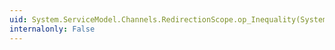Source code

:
 ```yaml
---
uid: System.ServiceModel.Channels.RedirectionScope.op_Inequality(System.ServiceModel.Channels.RedirectionScope,System.ServiceModel.Channels.RedirectionScope)
internalonly: False
---
```

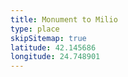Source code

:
 ```yaml
---
title: Monument to Milio
type: place
skipSitemap: true
latitude: 42.145686
longitude: 24.748901
---
```

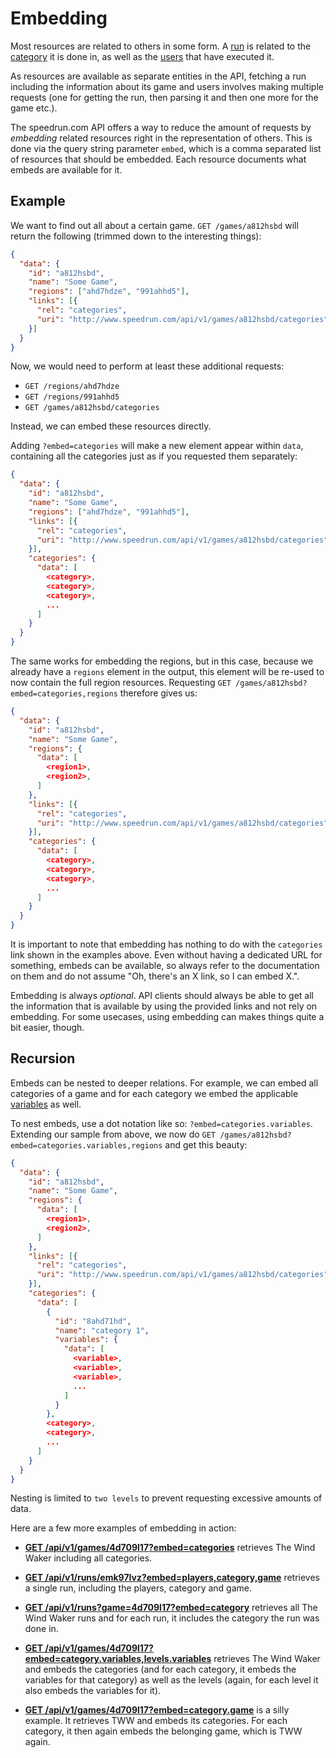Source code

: # Embedding

Most resources are related to others in some form. A [run](runs.md) is related to the
[category](categories.md) it is done in, as well as the [users](users.md) that have executed it.

As resources are available as separate entities in the API, fetching a run including the information
about its game and users involves making multiple requests (one for getting the run, then parsing it
and then one more for the game etc.).

The speedrun.com API offers a way to reduce the amount of requests by *embedding* related resources
right in the representation of others. This is done via the query string parameter ``embed``, which
is a comma separated list of resources that should be embedded. Each resource documents what embeds
are available for it.

## Example

We want to find out all about a certain game. ``GET /games/a812hsbd`` will return the following
(trimmed down to the interesting things):

```json
{
  "data": {
    "id": "a812hsbd",
    "name": "Some Game",
    "regions": ["ahd7hdze", "991ahhd5"],
    "links": [{
      "rel": "categories",
      "uri": "http://www.speedrun.com/api/v1/games/a812hsbd/categories"
    }]
  }
}
```

Now, we would need to perform at least these additional requests:

* ``GET /regions/ahd7hdze``
* ``GET /regions/991ahhd5``
* ``GET /games/a812hsbd/categories``

Instead, we can embed these resources directly.

Adding ``?embed=categories`` will make a new element appear within ``data``, containing all the
categories just as if you requested them separately:

```json
{
  "data": {
    "id": "a812hsbd",
    "name": "Some Game",
    "regions": ["ahd7hdze", "991ahhd5"],
    "links": [{
      "rel": "categories",
      "uri": "http://www.speedrun.com/api/v1/games/a812hsbd/categories"
    }],
    "categories": {
      "data": [
        <category>,
        <category>,
        <category>,
        ...
      ]
    }
  }
}
```

The same works for embedding the regions, but in this case, because we already have a ``regions``
element in the output, this element will be re-used to now contain the full region resources.
Requesting ``GET /games/a812hsbd?embed=categories,regions`` therefore gives us:

```json
{
  "data": {
    "id": "a812hsbd",
    "name": "Some Game",
    "regions": {
      "data": [
        <region1>,
        <region2>,
      ]
    },
    "links": [{
      "rel": "categories",
      "uri": "http://www.speedrun.com/api/v1/games/a812hsbd/categories"
    }],
    "categories": {
      "data": [
        <category>,
        <category>,
        <category>,
        ...
      ]
    }
  }
}
```

It is important to note that embedding has nothing to do with the ``categories`` link shown in the
examples above. Even without having a dedicated URL for something, embeds can be available, so
always refer to the documentation on them and do not assume "Oh, there's an X link, so I can embed
X.".

Embedding is always *optional*. API clients should always be able to get all the information that is
available by using the provided links and not rely on embedding. For some usecases, using embedding
can makes things quite a bit easier, though.

## Recursion

Embeds can be nested to deeper relations. For example, we can embed all categories of a game and for
each category we embed the applicable [variables](variables.md) as well.

To nest embeds, use a dot notation like so: ``?embed=categories.variables``. Extending our sample
from above, we now do ``GET /games/a812hsbd?embed=categories.variables,regions`` and get this beauty:

```json
{
  "data": {
    "id": "a812hsbd",
    "name": "Some Game",
    "regions": {
      "data": [
        <region1>,
        <region2>,
      ]
    },
    "links": [{
      "rel": "categories",
      "uri": "http://www.speedrun.com/api/v1/games/a812hsbd/categories"
    }],
    "categories": {
      "data": [
        {
          "id": "8ahd71hd",
          "name": "category 1",
          "variables": {
            "data": [
              <variable>,
              <variable>,
              <variable>,
              ...
            ]
          }
        },
        <category>,
        <category>,
        ...
      ]
    }
  }
}
```

Nesting is limited to ``two levels`` to prevent requesting excessive amounts of data.

Here are a few more examples of embedding in action:

* [**GET /api/v1/games/4d709l17?embed=categories**](http://www.speedrun.com/api/v1/games/4d709l17?embed=categories)
  retrieves The Wind Waker including all categories.

* [**GET /api/v1/runs/emk97lvz?embed=players,category,game**](http://www.speedrun.com/api/v1/runs/emk97lvz?embed=players,category,game)
  retrieves a single run, including the players, category and game.

* [**GET /api/v1/runs?game=4d709l17?embed=category**](http://www.speedrun.com/api/v1/runs?game=4d709l17)
  retrieves all The Wind Waker runs and for each run, it includes the category the run was done in.

* [**GET /api/v1/games/4d709l17?embed=category.variables,levels.variables**](http://www.speedrun.com/api/v1/games/4d709l17?embed=category.variables,levels.variables)
  retrieves The Wind Waker and embeds the categories (and for each category, it embeds the variables
  for that category) as well as the levels (again, for each level it also embeds the variables for it).

* [**GET /api/v1/games/4d709l17?embed=category.game**](http://www.speedrun.com/api/v1/games/4d709l17?embed=category.game)
  is a silly example. It retrieves TWW and embeds its categories. For each category, it then again
  embeds the belonging game, which is TWW again.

◇ ◇ ◇ ◇

REQUIRED WORK »
Output the entries above verbatim, leaving out images.

RESPONSE AREA »
Source code

:
 ```yaml
---
uid: System.ServiceModel.Channels.RedirectionScope.op_Inequality(System.ServiceModel.Channels.RedirectionScope,System.ServiceModel.Channels.RedirectionScope)
internalonly: False
---
```

Source code

:
 ```yaml
---
title: Monument to Milio
type: place
skipSitemap: true
latitude: 42.145686
longitude: 24.748901
---
```

Source code

: # Embedding

Most resources are related to others in some form. A [run](runs.md) is related to the
[category](categories.md) it is done in, as well as the [users](users.md) that have executed it.

As resources are available as separate entities in the API, fetching a run including the information
about its game and users involves making multiple requests (one for getting the run, then parsing it
and then one more for the game etc.).

The speedrun.com API offers a way to reduce the amount of requests by *embedding* related resources
right in the representation of others. This is done via the query string parameter ``embed``, which
is a comma separated list of resources that should be embedded. Each resource documents what embeds
are available for it.

## Example

We want to find out all about a certain game. ``GET /games/a812hsbd`` will return the following
(trimmed down to the interesting things):

```json
{
  "data": {
    "id": "a812hsbd",
    "name": "Some Game",
    "regions": ["ahd7hdze", "991ahhd5"],
    "links": [{
      "rel": "categories",
      "uri": "http://www.speedrun.com/api/v1/games/a812hsbd/categories"
    }]
  }
}
```

Now, we would need to perform at least these additional requests:

* ``GET /regions/ahd7hdze``
* ``GET /regions/991ahhd5``
* ``GET /games/a812hsbd/categories``

Instead, we can embed these resources directly.

Adding ``?embed=categories`` will make a new element appear within ``data``, containing all the
categories just as if you requested them separately:

```json
{
  "data": {
    "id": "a812hsbd",
    "name": "Some Game",
    "regions": ["ahd7hdze", "991ahhd5"],
    "links": [{
      "rel": "categories",
      "uri": "http://www.speedrun.com/api/v1/games/a812hsbd/categories"
    }],
    "categories": {
      "data": [
        <category>,
        <category>,
        <category>,
        ...
      ]
    }
  }
}
```

The same works for embedding the regions, but in this case, because we already have a ``regions``
element in the output, this element will be re-used to now contain the full region resources.
Requesting ``GET /games/a812hsbd?embed=categories,regions`` therefore gives us:

```json
{
  "data": {
    "id": "a812hsbd",
    "name": "Some Game",
    "regions": {
      "data": [
        <region1>,
        <region2>,
      ]
    },
    "links": [{
      "rel": "categories",
      "uri": "http://www.speedrun.com/api/v1/games/a812hsbd/categories"
    }],
    "categories": {
      "data": [
        <category>,
        <category>,
        <category>,
        ...
      ]
    }
  }
}
```

It is important to note that embedding has nothing to do with the ``categories`` link shown in the
examples above. Even without having a dedicated URL for something, embeds can be available, so
always refer to the documentation on them and do not assume "Oh, there's an X link, so I can embed
X.".

Embedding is always *optional*. API clients should always be able to get all the information that is
available by using the provided links and not rely on embedding. For some usecases, using embedding
can makes things quite a bit easier, though.

## Recursion

Embeds can be nested to deeper relations. For example, we can embed all categories of a game and for
each category we embed the applicable [variables](variables.md) as well.

To nest embeds, use a dot notation like so: ``?embed=categories.variables``. Extending our sample
from above, we now do ``GET /games/a812hsbd?embed=categories.variables,regions`` and get this beauty:

```json
{
  "data": {
    "id": "a812hsbd",
    "name": "Some Game",
    "regions": {
      "data": [
        <region1>,
        <region2>,
      ]
    },
    "links": [{
      "rel": "categories",
      "uri": "http://www.speedrun.com/api/v1/games/a812hsbd/categories"
    }],
    "categories": {
      "data": [
        {
          "id": "8ahd71hd",
          "name": "category 1",
          "variables": {
            "data": [
              <variable>,
              <variable>,
              <variable>,
              ...
            ]
          }
        },
        <category>,
        <category>,
        ...
      ]
    }
  }
}
```

Nesting is limited to ``two levels`` to prevent requesting excessive amounts of data.

Here are a few more examples of embedding in action:

* [**GET /api/v1/games/4d709l17?embed=categories**](http://www.speedrun.com/api/v1/games/4d709l17?embed=categories)
  retrieves The Wind Waker including all categories.

* [**GET /api/v1/runs/emk97lvz?embed=players,category,game**](http://www.speedrun.com/api/v1/runs/emk97lvz?embed=players,category,game)
  retrieves a single run, including the players, category and game.

* [**GET /api/v1/runs?game=4d709l17?embed=category**](http://www.speedrun.com/api/v1/runs?game=4d709l17)
  retrieves all The Wind Waker runs and for each run, it includes the category the run was done in.

* [**GET /api/v1/games/4d709l17?embed=category.variables,levels.variables**](http://www.speedrun.com/api/v1/games/4d709l17?embed=category.variables,levels.variables)
  retrieves The Wind Waker and embeds the categories (and for each category, it embeds the variables
  for that category) as well as the levels (again, for each level it also embeds the variables for it).

* [**GET /api/v1/games/4d709l17?embed=category.game**](http://www.speedrun.com/api/v1/games/4d709l17?embed=category.game)
  is a silly example. It retrieves TWW and embeds its categories. For each category, it then again
  embeds the belonging game, which is TWW again.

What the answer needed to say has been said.